Baku a poursuivi son désaccord avec la Turquie par la voie diplomatique. Le 29 juillet, l’ambassadeur d’Azerbaïdjan en Turquie, Rashad Mammadov, a rencontré le vice-ministre turc des Affaires étrangères Mehmet Kemal Bozay pour se plaindre de la déclaration d’Erdogan. L’ambassadeur Mammadov a ensuite rendu visite au vice-ministre turc des Affaires étrangères Berris Ekinci le lendemain pour se plaindre pour la deuxième fois de la déclaration d’Erdogan.
Heureusement, le Premier ministre arménien a réagi à ce dernier conflit entre l’Azerbaïdjan et la Turquie en répondant à la question d’un journaliste lors de sa conférence de presse du 31 août : « Pendant la guerre de 44 jours [en 2020], dans de nombreux endroits, nos militaires, nos explorateurs ont vu des drapeaux turcs, des soldats turcs, des escadrons spéciaux turcs et des officiers supérieurs turcs. N’oublions pas qu’avant la guerre de 44 jours, il y avait des exercices militaires à grande échelle entre l’Azerbaïdjan et la Turquie. Et pendant toute la guerre, des avions de chasse F-16 appartenant à la Turquie étaient littéralement dans les airs et des drones appartenant à la Turquie étaient entretenus par du personnel turc. »
Les guerres modernes ne se font pas seulement avec des armes. Les nations ont également recours à la guerre psychologique, diffusent de la désinformation, suscitent des troubles internes dans des pays hostiles et se livrent à des tactiques de division et de conquête.
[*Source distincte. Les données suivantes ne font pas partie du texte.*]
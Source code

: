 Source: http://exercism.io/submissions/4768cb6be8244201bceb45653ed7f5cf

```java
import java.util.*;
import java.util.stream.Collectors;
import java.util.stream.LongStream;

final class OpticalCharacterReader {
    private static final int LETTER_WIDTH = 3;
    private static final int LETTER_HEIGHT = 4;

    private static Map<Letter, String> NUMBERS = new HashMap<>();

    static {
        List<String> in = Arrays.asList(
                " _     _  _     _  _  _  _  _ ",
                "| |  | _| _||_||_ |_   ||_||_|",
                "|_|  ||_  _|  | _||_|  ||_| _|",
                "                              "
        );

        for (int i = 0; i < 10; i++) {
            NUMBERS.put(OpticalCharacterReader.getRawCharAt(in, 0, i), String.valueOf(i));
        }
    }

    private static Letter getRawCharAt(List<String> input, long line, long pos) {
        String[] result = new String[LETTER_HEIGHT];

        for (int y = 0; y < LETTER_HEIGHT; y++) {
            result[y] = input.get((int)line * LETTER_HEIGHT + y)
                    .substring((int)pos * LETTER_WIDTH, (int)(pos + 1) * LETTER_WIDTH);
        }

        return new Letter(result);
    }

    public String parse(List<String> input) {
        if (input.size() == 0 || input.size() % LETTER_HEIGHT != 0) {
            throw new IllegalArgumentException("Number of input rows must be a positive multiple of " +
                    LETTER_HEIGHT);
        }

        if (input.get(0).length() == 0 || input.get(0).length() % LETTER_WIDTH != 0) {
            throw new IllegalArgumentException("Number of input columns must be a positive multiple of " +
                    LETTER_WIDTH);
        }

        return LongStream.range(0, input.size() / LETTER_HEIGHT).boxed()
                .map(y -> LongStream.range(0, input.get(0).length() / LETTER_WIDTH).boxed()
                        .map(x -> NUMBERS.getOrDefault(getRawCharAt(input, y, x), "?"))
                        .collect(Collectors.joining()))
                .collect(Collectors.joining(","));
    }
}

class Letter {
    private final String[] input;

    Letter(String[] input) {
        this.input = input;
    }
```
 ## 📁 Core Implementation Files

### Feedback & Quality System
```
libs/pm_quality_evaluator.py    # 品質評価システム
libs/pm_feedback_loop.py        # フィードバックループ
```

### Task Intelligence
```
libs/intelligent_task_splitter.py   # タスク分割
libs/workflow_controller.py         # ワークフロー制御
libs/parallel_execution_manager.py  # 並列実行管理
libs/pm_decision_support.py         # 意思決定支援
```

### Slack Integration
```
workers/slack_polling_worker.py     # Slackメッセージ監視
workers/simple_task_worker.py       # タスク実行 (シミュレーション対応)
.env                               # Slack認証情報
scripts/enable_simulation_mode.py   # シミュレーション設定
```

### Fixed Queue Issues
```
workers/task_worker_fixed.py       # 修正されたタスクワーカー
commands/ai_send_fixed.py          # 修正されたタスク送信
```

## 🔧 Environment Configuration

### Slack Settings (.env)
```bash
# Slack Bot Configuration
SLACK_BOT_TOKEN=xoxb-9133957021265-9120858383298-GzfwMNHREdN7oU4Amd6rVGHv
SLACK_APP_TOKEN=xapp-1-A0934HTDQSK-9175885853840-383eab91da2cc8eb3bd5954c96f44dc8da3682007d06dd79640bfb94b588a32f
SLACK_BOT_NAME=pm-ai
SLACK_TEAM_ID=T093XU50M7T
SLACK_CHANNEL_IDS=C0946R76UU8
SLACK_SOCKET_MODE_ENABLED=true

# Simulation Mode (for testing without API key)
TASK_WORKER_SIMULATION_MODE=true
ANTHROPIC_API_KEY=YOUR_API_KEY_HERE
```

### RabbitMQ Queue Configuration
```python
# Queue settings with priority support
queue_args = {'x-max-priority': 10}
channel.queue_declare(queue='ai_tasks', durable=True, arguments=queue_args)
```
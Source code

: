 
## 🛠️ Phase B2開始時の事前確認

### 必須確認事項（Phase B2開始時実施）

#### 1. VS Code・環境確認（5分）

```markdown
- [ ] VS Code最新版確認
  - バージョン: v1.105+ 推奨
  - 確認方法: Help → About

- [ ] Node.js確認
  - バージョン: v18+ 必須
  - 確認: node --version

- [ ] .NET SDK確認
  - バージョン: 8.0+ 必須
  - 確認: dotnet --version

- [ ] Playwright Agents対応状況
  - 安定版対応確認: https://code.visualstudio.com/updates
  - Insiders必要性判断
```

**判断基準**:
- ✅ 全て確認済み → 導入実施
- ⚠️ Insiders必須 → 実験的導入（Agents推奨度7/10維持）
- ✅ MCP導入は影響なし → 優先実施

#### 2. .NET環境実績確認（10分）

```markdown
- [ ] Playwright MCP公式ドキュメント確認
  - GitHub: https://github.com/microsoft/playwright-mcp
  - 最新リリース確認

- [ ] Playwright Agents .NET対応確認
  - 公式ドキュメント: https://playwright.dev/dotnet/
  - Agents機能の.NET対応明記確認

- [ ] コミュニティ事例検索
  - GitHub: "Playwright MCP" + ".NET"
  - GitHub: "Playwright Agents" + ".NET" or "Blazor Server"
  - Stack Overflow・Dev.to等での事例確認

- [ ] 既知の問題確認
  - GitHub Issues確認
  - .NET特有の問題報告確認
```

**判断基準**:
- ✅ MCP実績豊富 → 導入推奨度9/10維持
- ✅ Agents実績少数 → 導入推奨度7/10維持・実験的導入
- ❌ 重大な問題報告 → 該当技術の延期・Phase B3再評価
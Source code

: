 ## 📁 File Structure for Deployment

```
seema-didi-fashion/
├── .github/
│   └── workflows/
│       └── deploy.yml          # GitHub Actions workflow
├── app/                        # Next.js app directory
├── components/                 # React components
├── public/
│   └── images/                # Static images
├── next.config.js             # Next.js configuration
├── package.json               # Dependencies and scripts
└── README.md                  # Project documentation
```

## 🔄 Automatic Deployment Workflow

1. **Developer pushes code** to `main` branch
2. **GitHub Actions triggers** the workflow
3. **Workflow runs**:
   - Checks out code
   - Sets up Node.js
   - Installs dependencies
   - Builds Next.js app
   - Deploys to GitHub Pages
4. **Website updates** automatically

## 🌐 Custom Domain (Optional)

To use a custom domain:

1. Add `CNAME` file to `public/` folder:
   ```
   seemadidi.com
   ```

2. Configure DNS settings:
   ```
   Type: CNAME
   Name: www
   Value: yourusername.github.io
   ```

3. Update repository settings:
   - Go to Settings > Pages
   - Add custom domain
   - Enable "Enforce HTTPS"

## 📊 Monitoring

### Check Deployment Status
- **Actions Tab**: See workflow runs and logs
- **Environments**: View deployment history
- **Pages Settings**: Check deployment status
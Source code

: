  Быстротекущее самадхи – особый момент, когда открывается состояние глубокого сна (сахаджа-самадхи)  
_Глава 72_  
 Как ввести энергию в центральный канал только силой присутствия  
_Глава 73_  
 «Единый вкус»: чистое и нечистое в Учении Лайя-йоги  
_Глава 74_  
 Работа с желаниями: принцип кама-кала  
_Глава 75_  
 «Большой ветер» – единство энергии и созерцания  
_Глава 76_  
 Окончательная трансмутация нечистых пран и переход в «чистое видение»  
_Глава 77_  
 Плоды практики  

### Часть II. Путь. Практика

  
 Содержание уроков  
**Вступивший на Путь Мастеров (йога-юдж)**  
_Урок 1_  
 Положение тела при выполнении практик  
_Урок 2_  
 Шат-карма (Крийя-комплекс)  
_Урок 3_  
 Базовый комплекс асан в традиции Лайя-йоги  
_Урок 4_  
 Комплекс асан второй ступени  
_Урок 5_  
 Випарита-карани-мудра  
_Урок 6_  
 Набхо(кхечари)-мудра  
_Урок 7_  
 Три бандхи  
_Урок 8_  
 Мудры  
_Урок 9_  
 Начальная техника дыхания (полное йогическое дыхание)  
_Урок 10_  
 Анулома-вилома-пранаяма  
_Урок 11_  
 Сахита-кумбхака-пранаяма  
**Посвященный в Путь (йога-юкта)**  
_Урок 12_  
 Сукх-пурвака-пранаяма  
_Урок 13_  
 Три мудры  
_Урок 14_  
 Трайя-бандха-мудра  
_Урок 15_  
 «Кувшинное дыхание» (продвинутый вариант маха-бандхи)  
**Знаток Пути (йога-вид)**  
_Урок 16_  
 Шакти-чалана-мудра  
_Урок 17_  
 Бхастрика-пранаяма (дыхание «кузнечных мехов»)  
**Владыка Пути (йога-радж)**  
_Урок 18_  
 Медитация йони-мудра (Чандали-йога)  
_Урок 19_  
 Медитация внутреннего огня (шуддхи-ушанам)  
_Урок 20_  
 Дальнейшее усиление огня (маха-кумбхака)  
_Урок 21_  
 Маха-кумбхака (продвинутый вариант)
L’Arménie doit utiliser tous ces outils pour affaiblir ses ennemis et défendre ses intérêts nationaux.
Si l’Arménie n’a pas l’expertise nécessaire pour mener de telles opérations spécialisées, il existe des sociétés de conseil que l’Arménie peut embaucher, pour une fraction des millions dépensés en armes, pour affaiblir l’ennemi de l’intérieur.